Start of Given information
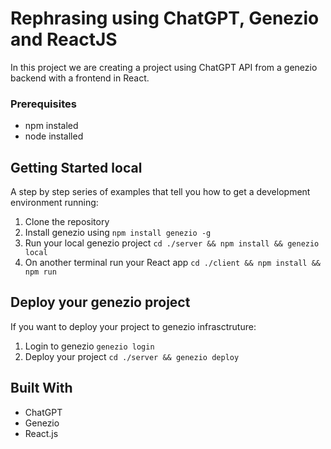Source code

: # Rephrasing using ChatGPT, Genezio and ReactJS
In this project we are creating a project using ChatGPT API from a genezio backend with a frontend in React.

### Prerequisites
- npm instaled
- node installed

## Getting Started local
A step by step series of examples that tell you how to get a development environment running:
1. Clone the repository
2. Install genezio using `npm install genezio -g`
3. Run your local genezio project `cd ./server && npm install && genezio local`
4. On another terminal run your React app `cd ./client && npm install && npm run`

## Deploy your genezio project
If you want to deploy your project to genezio infrasctruture:
1. Login to genezio `genezio login`
2. Deploy your project `cd ./server && genezio deploy`

## Built With
- ChatGPT
- Genezio
- React.js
End of Given information
Exercise goal: All that is needed is the line containing "2. Deploy your" and each line after it to the end of the data above, set down exactly.

Response:
2. Deploy your project `cd ./server && genezio deploy`

## Built With
- ChatGPT
- Genezio
- React.js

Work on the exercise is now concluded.